Essa bem que poderia ser uma narrativa do final do século 19. A descrição da derrubada do Cabeça de Porco, por exemplo, o maior cortiço do Rio à época. Um episódio ocorrido no tempo em que questões sociais e de saúde pública eram tratadas pelas autoridades a bala, como caso de polícia. O prefeito carioca de então, Barata Ribeiro, definira aquela ação armada como medida civilizatória, cruzada em nome da ordem e do progresso. Resultado do imbróglio: pessoas em situação de extremo risco, desalojadas à força, ocuparam as encostas dos morros vizinhos, dando origem às primeiras favelas do país.

Infelizmente, custa crer, tal barbárie não faz parte do passado. Não à toa, os tempos verbais do primeiro parágrafo deste texto estão todos no presente. O absurdo da cena deu-se há poucos dias, século 21, no coração da cidade mais rica e desenvolvida do país. A pretexto de exterminar a cracolândia, uma megaoperação posta em prática em São Paulo apenas conseguiu espalhar um problema que já era crônico por outras regiões da cidade. Mais de cem anos antes, um jornal carioca, “O Paiz”, indagara a Barata Ribeiro: “A cabeça está decepada, mas o rabo, toda essa cauda de expulsos que trazeis atrás, onde a acomodareis?”

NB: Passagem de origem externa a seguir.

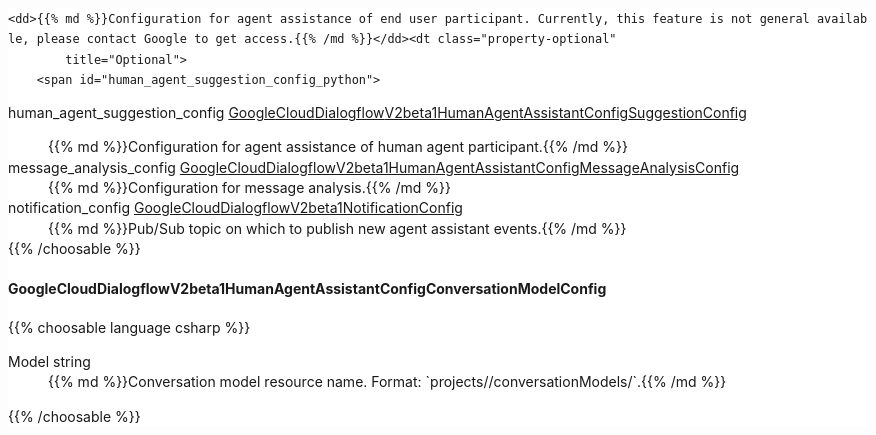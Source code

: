     <dd>{{% md %}}Configuration for agent assistance of end user participant. Currently, this feature is not general available, please contact Google to get access.{{% /md %}}</dd><dt class="property-optional"
            title="Optional">
        <span id="human_agent_suggestion_config_python">
<a href="#human_agent_suggestion_config_python" style="color: inherit; text-decoration: inherit;">human_<wbr>agent_<wbr>suggestion_<wbr>config</a>
</span>
        <span class="property-indicator"></span>
        <span class="property-type"><a href="#googleclouddialogflowv2beta1humanagentassistantconfigsuggestionconfig">Google<wbr>Cloud<wbr>Dialogflow<wbr>V2beta1Human<wbr>Agent<wbr>Assistant<wbr>Config<wbr>Suggestion<wbr>Config</a></span>
    </dt>
    <dd>{{% md %}}Configuration for agent assistance of human agent participant.{{% /md %}}</dd><dt class="property-optional"
            title="Optional">
        <span id="message_analysis_config_python">
<a href="#message_analysis_config_python" style="color: inherit; text-decoration: inherit;">message_<wbr>analysis_<wbr>config</a>
</span>
        <span class="property-indicator"></span>
        <span class="property-type"><a href="#googleclouddialogflowv2beta1humanagentassistantconfigmessageanalysisconfig">Google<wbr>Cloud<wbr>Dialogflow<wbr>V2beta1Human<wbr>Agent<wbr>Assistant<wbr>Config<wbr>Message<wbr>Analysis<wbr>Config</a></span>
    </dt>
    <dd>{{% md %}}Configuration for message analysis.{{% /md %}}</dd><dt class="property-optional"
            title="Optional">
        <span id="notification_config_python">
<a href="#notification_config_python" style="color: inherit; text-decoration: inherit;">notification_<wbr>config</a>
</span>
        <span class="property-indicator"></span>
        <span class="property-type"><a href="#googleclouddialogflowv2beta1notificationconfig">Google<wbr>Cloud<wbr>Dialogflow<wbr>V2beta1Notification<wbr>Config</a></span>
    </dt>
    <dd>{{% md %}}Pub/Sub topic on which to publish new agent assistant events.{{% /md %}}</dd></dl>
{{% /choosable %}}

<h4 id="googleclouddialogflowv2beta1humanagentassistantconfigconversationmodelconfig">Google<wbr>Cloud<wbr>Dialogflow<wbr>V2beta1Human<wbr>Agent<wbr>Assistant<wbr>Config<wbr>Conversation<wbr>Model<wbr>Config</h4>

{{% choosable language csharp %}}
<dl class="resources-properties"><dt class="property-optional"
            title="Optional">
        <span id="model_csharp">
<a href="#model_csharp" style="color: inherit; text-decoration: inherit;">Model</a>
</span>
        <span class="property-indicator"></span>
        <span class="property-type">string</span>
    </dt>
    <dd>{{% md %}}Conversation model resource name. Format: `projects//conversationModels/`.{{% /md %}}</dd></dl>
{{% /choosable %}}
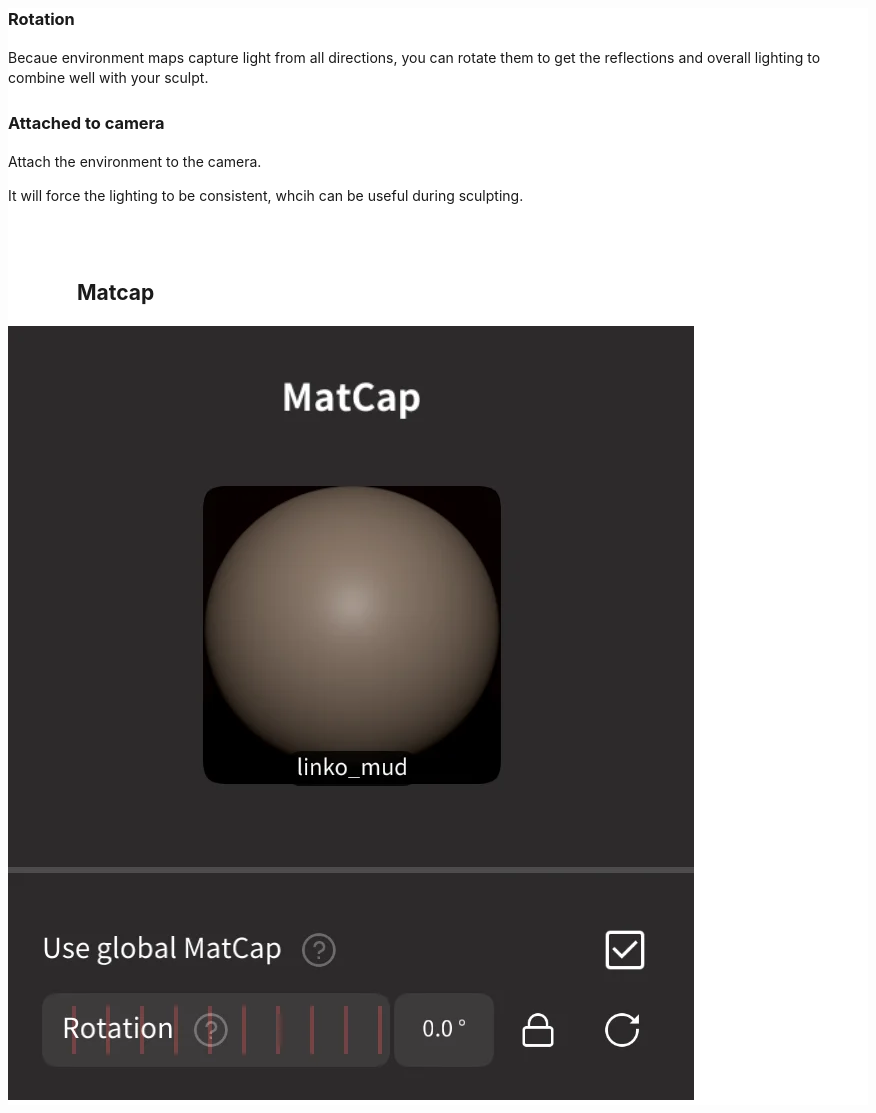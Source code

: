 ### Rotation

Becaue environment maps capture light from all directions, you can rotate them to get the reflections and overall lighting to combine well with your sculpt.

### Attached to camera
Attach the environment to the camera.

It will force the lighting to be consistent, whcih can be useful during sculpting.


## ![](./icons/sphere_smooth.webp) Matcap

![](./images/shading_matcap.webp)
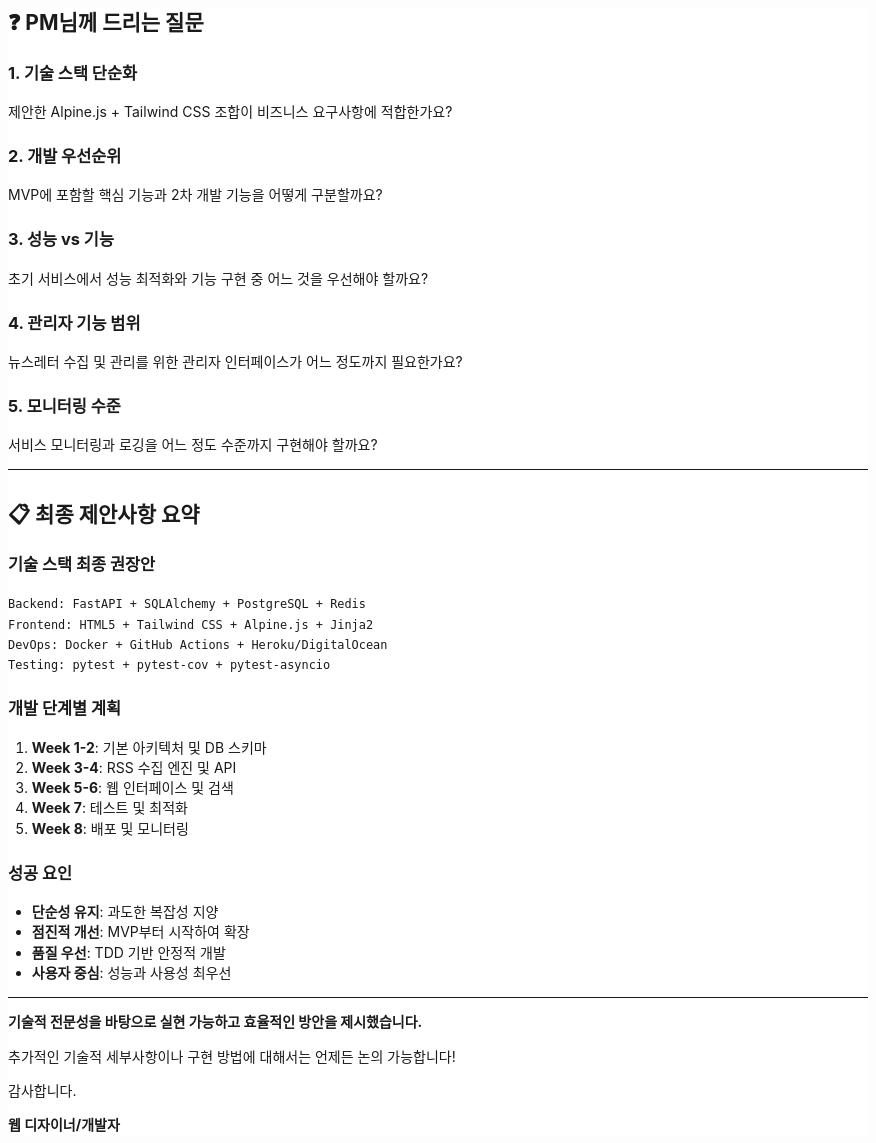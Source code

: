 ## ❓ **PM님께 드리는 질문**

### **1. 기술 스택 단순화**
제안한 Alpine.js + Tailwind CSS 조합이 비즈니스 요구사항에 적합한가요?

### **2. 개발 우선순위**
MVP에 포함할 핵심 기능과 2차 개발 기능을 어떻게 구분할까요?

### **3. 성능 vs 기능**
초기 서비스에서 성능 최적화와 기능 구현 중 어느 것을 우선해야 할까요?

### **4. 관리자 기능 범위**
뉴스레터 수집 및 관리를 위한 관리자 인터페이스가 어느 정도까지 필요한가요?

### **5. 모니터링 수준**
서비스 모니터링과 로깅을 어느 정도 수준까지 구현해야 할까요?

---

## 📋 **최종 제안사항 요약**

### **기술 스택 최종 권장안**
```
Backend: FastAPI + SQLAlchemy + PostgreSQL + Redis
Frontend: HTML5 + Tailwind CSS + Alpine.js + Jinja2
DevOps: Docker + GitHub Actions + Heroku/DigitalOcean
Testing: pytest + pytest-cov + pytest-asyncio
```

### **개발 단계별 계획**
1. **Week 1-2**: 기본 아키텍처 및 DB 스키마
2. **Week 3-4**: RSS 수집 엔진 및 API
3. **Week 5-6**: 웹 인터페이스 및 검색
4. **Week 7**: 테스트 및 최적화
5. **Week 8**: 배포 및 모니터링

### **성공 요인**
- **단순성 유지**: 과도한 복잡성 지양
- **점진적 개선**: MVP부터 시작하여 확장
- **품질 우선**: TDD 기반 안정적 개발
- **사용자 중심**: 성능과 사용성 최우선

---

**기술적 전문성을 바탕으로 실현 가능하고 효율적인 방안을 제시했습니다.**

추가적인 기술적 세부사항이나 구현 방법에 대해서는 언제든 논의 가능합니다!

감사합니다.

**웹 디자이너/개발자**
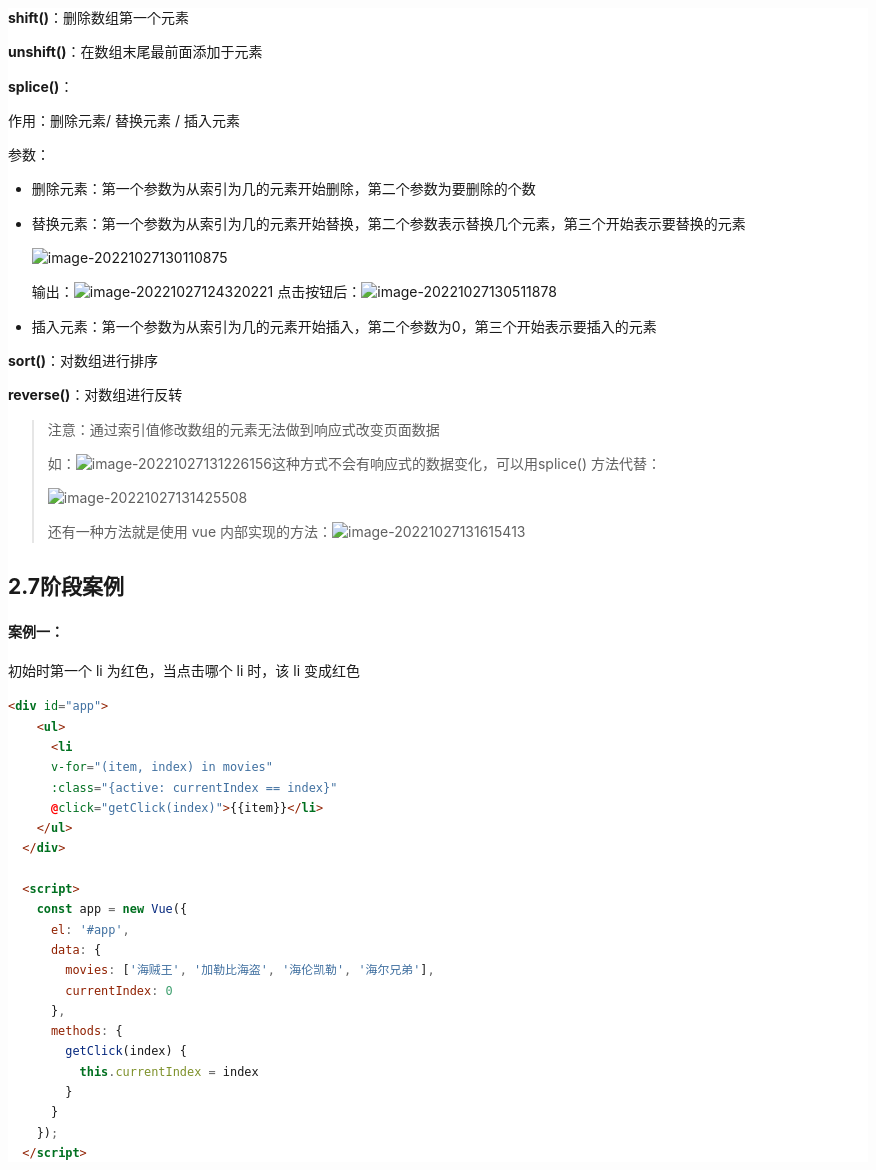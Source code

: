 **shift()**：删除数组第一个元素

**unshift()**：在数组末尾最前面添加于元素

**splice()**：

作用：删除元素/ 替换元素 / 插入元素

参数：

- 删除元素：第一个参数为从索引为几的元素开始删除，第二个参数为要删除的个数

- 替换元素：第一个参数为从索引为几的元素开始替换，第二个参数表示替换几个元素，第三个开始表示要替换的元素

  ![image-20221027130110875](C:\Users\DuMer\AppData\Roaming\Typora\typora-user-images\image-20221027130110875.png)

  输出：![image-20221027124320221](C:\Users\DuMer\AppData\Roaming\Typora\typora-user-images\image-20221027124320221.png) 点击按钮后：![image-20221027130511878](C:\Users\DuMer\AppData\Roaming\Typora\typora-user-images\image-20221027130511878.png)

- 插入元素：第一个参数为从索引为几的元素开始插入，第二个参数为0，第三个开始表示要插入的元素

**sort()**：对数组进行排序

**reverse()**：对数组进行反转

> 注意：通过索引值修改数组的元素无法做到响应式改变页面数据
>
> 如：![image-20221027131226156](C:\Users\DuMer\AppData\Roaming\Typora\typora-user-images\image-20221027131226156.png)这种方式不会有响应式的数据变化，可以用splice() 方法代替：
>
> ![image-20221027131425508](C:\Users\DuMer\AppData\Roaming\Typora\typora-user-images\image-20221027131425508.png)
>
> 还有一种方法就是使用 vue 内部实现的方法：![image-20221027131615413](C:\Users\DuMer\AppData\Roaming\Typora\typora-user-images\image-20221027131615413.png)



## 2.7阶段案例

#### 案例一：

初始时第一个 li 为红色，当点击哪个 li 时，该 li 变成红色 

```html
<div id="app">
    <ul>
      <li 
      v-for="(item, index) in movies" 
      :class="{active: currentIndex == index}"
      @click="getClick(index)">{{item}}</li>
    </ul>
  </div>

  <script>
    const app = new Vue({
      el: '#app',
      data: {
        movies: ['海贼王', '加勒比海盗', '海伦凯勒', '海尔兄弟'],
        currentIndex: 0
      },
      methods: {
        getClick(index) {
          this.currentIndex = index
        }
      }
    });
  </script>
```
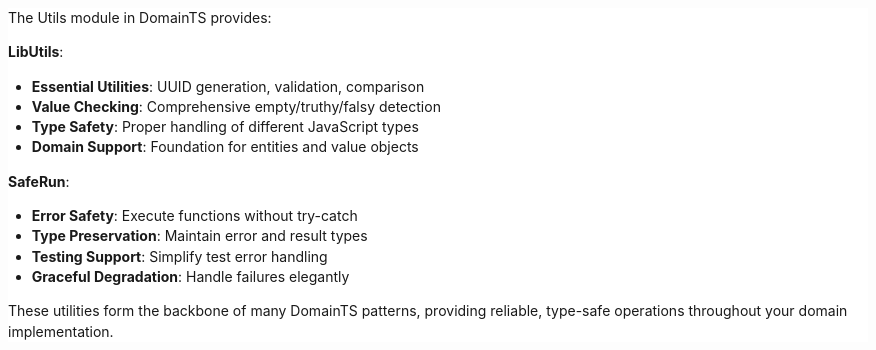 The Utils module in DomainTS provides:

**LibUtils**:

- **Essential Utilities**: UUID generation, validation, comparison
- **Value Checking**: Comprehensive empty/truthy/falsy detection
- **Type Safety**: Proper handling of different JavaScript types
- **Domain Support**: Foundation for entities and value objects

**SafeRun**:

- **Error Safety**: Execute functions without try-catch
- **Type Preservation**: Maintain error and result types
- **Testing Support**: Simplify test error handling
- **Graceful Degradation**: Handle failures elegantly

These utilities form the backbone of many DomainTS patterns, providing reliable, type-safe operations throughout your domain implementation.
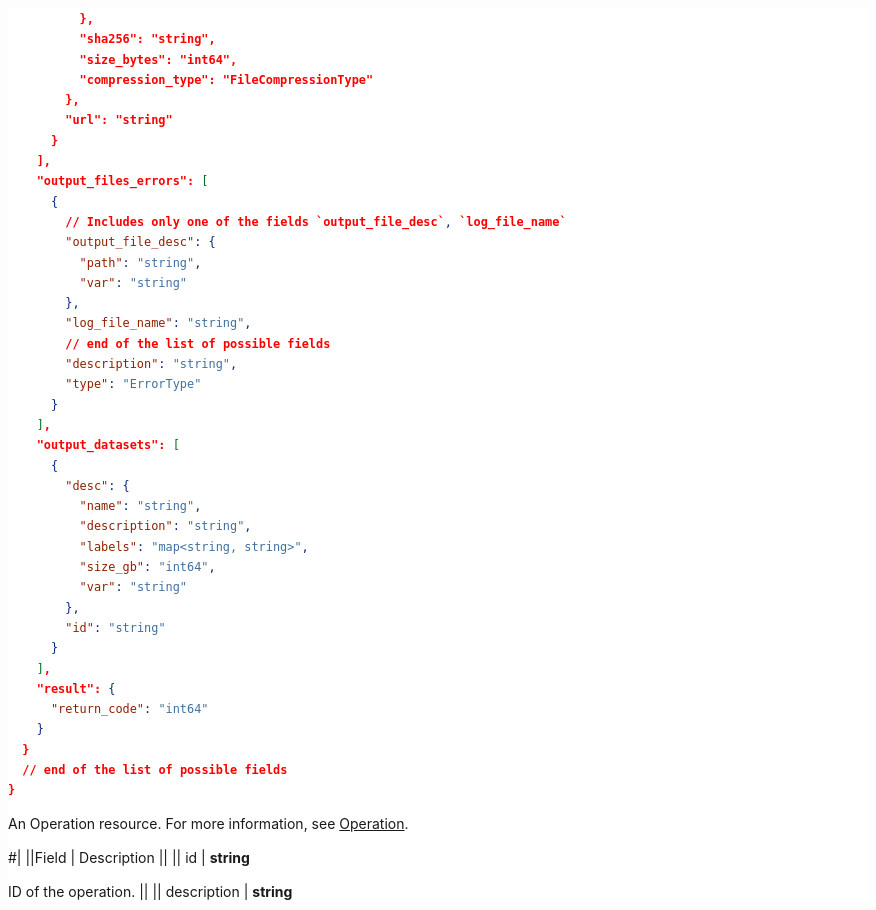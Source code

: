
 ```json
          },
          "sha256": "string",
          "size_bytes": "int64",
          "compression_type": "FileCompressionType"
        },
        "url": "string"
      }
    ],
    "output_files_errors": [
      {
        // Includes only one of the fields `output_file_desc`, `log_file_name`
        "output_file_desc": {
          "path": "string",
          "var": "string"
        },
        "log_file_name": "string",
        // end of the list of possible fields
        "description": "string",
        "type": "ErrorType"
      }
    ],
    "output_datasets": [
      {
        "desc": {
          "name": "string",
          "description": "string",
          "labels": "map<string, string>",
          "size_gb": "int64",
          "var": "string"
        },
        "id": "string"
      }
    ],
    "result": {
      "return_code": "int64"
    }
  }
  // end of the list of possible fields
}
```

An Operation resource. For more information, see [Operation](/docs/api-design-guide/concepts/operation).

#|
||Field | Description ||
|| id | **string**

ID of the operation. ||
|| description | **string**
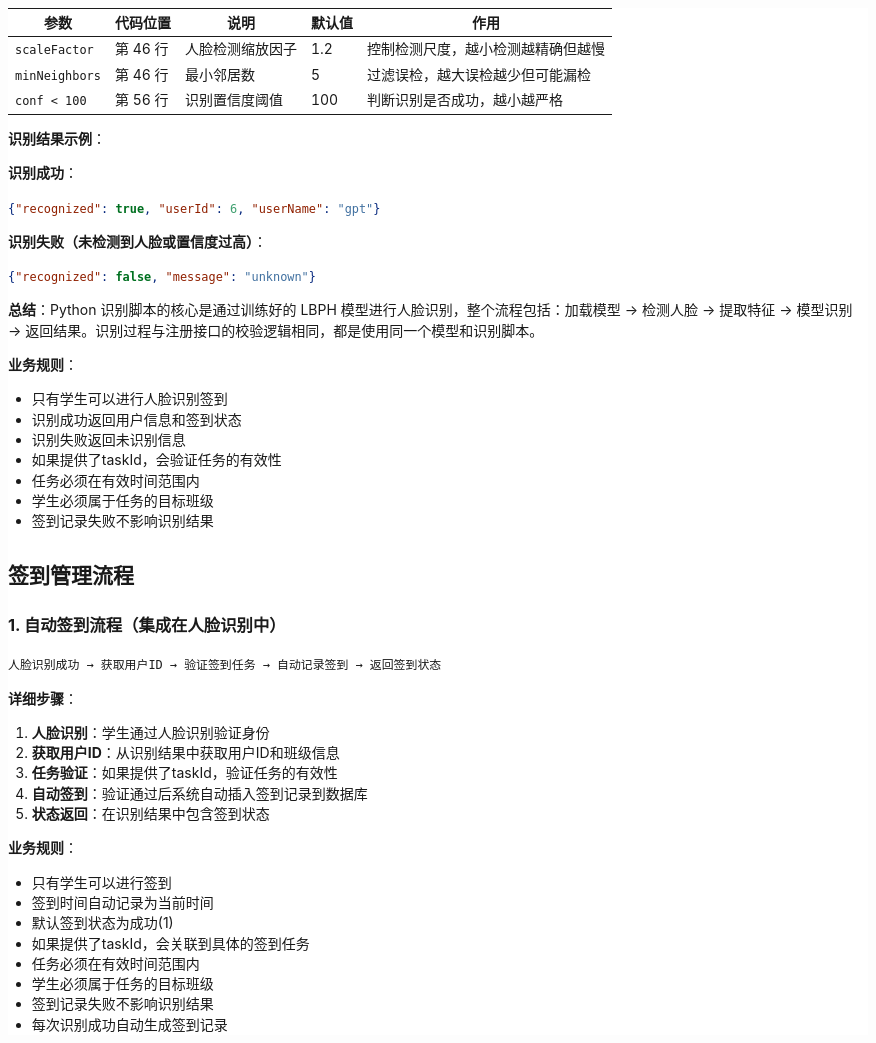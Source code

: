 | 参数 | 代码位置 | 说明 | 默认值 | 作用 |
| --- | --- | --- | --- | --- |
| `scaleFactor` | 第 46 行 | 人脸检测缩放因子 | 1.2 | 控制检测尺度，越小检测越精确但越慢 |
| `minNeighbors` | 第 46 行 | 最小邻居数 | 5 | 过滤误检，越大误检越少但可能漏检 |
| `conf < 100` | 第 56 行 | 识别置信度阈值 | 100 | 判断识别是否成功，越小越严格 |

**识别结果示例**：

**识别成功**：
```json
{"recognized": true, "userId": 6, "userName": "gpt"}
```

**识别失败（未检测到人脸或置信度过高）**：
```json
{"recognized": false, "message": "unknown"}
```

**总结**：Python 识别脚本的核心是通过训练好的 LBPH 模型进行人脸识别，整个流程包括：加载模型 → 检测人脸 → 提取特征 → 模型识别 → 返回结果。识别过程与注册接口的校验逻辑相同，都是使用同一个模型和识别脚本。

**业务规则**：
- 只有学生可以进行人脸识别签到
- 识别成功返回用户信息和签到状态
- 识别失败返回未识别信息
- 如果提供了taskId，会验证任务的有效性
- 任务必须在有效时间范围内
- 学生必须属于任务的目标班级
- 签到记录失败不影响识别结果

## 签到管理流程

### 1. 自动签到流程（集成在人脸识别中）
```
人脸识别成功 → 获取用户ID → 验证签到任务 → 自动记录签到 → 返回签到状态
```

**详细步骤**：
1. **人脸识别**：学生通过人脸识别验证身份
2. **获取用户ID**：从识别结果中获取用户ID和班级信息
3. **任务验证**：如果提供了taskId，验证任务的有效性
4. **自动签到**：验证通过后系统自动插入签到记录到数据库
5. **状态返回**：在识别结果中包含签到状态

**业务规则**：
- 只有学生可以进行签到
- 签到时间自动记录为当前时间
- 默认签到状态为成功(1)
- 如果提供了taskId，会关联到具体的签到任务
- 任务必须在有效时间范围内
- 学生必须属于任务的目标班级
- 签到记录失败不影响识别结果
- 每次识别成功自动生成签到记录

Cena 2: Ao tomar posse de um cargo público, um sujeito relativamente jovem e que diz representar o “novo” trombeteia discurso supostamente moderno, pregando a primazia da eficiência administrativa sobre as contingências do fazer político. A demonização da política e dos políticos profissionais é, quase sempre, a tônica de seus pronunciamentos e entrevistas. A imprensa compra a ideia e propaga a imagem de um líder jovial, capaz de fazer uma gestão baseada na excelência técnica e na impessoalidade das decisões.

Dessa vez, o que parece ser uma cena atual, é antiquíssima. O parágrafo acima descreve os instantes iniciais da chegada de Getúlio Vargas ao poder, em 1930, após a vitória da chamada Revolução de 30. Instalado no governo, Getúlio fez valer a potoca de que não era político “embora tivesse ocupado vários cargos públicos ao longo da vida” e apresentou-se à sociedade como um renovador dos costumes. Ele, que se gabava de acordar cedo e trabalhar muito, utilizou-se da insatisfação popular contra os políticos para implantar um governo autoritário, que desdenhava a democracia e flertava com os regimes fascistas que então despontavam na Europa.

Na revista “Careta”, uma charge publicada em novembro daquele ano mostrava a imagem de uma bruxa, personificação da política, morta, pendurada na forca. “Tomara que essa megera não tenha deixado filhos por aí”, dizia o carrasco.

Impressiona que, mesmo depois de a história demonstrar que a tentação totalitária se esconde por trás desse tipo de mensagem, há quem ainda pretenda adotá-la como sinônimo de modernidade.

Cena 3: Antes de se apresentarem para o público, vários artistas recebem a mesma advertência, por escrito, deixada sobre as mesas dos respectivos camarins. Todos eles são avisados de que, caso não se resumam a tocar e cantar, evitando assim qualquer comentário ou manifestação de ordem política, a prefeitura estará sujeita às penas determinadas pelas autoridades promotoras da ameaça. O responsável por transmitir a informação, numa frase que já se ouviu inúmeras vezes ao longo da história, lava as mãos e declara que está apenas repassando ordens dos poderes situados acima dele.

Nesse caso, seria possível imaginar a cena em qualquer ditadura sanguinária, uma autocracia que imponha a censura às manifestações culturais e persiga artistas e intelectuais como insidiosos inimigos. Não. Ocorreu, também, em São Paulo, na Virada Cultural, por determinação de uma representante do Ministério Público, órgão que em tese teria o dever de atuar em defesa da democracia e de zelar pelos direitos constitucionais, que preveem ampla liberdade de expressão e opinião. Tempos estranhos. Tempos sombrios.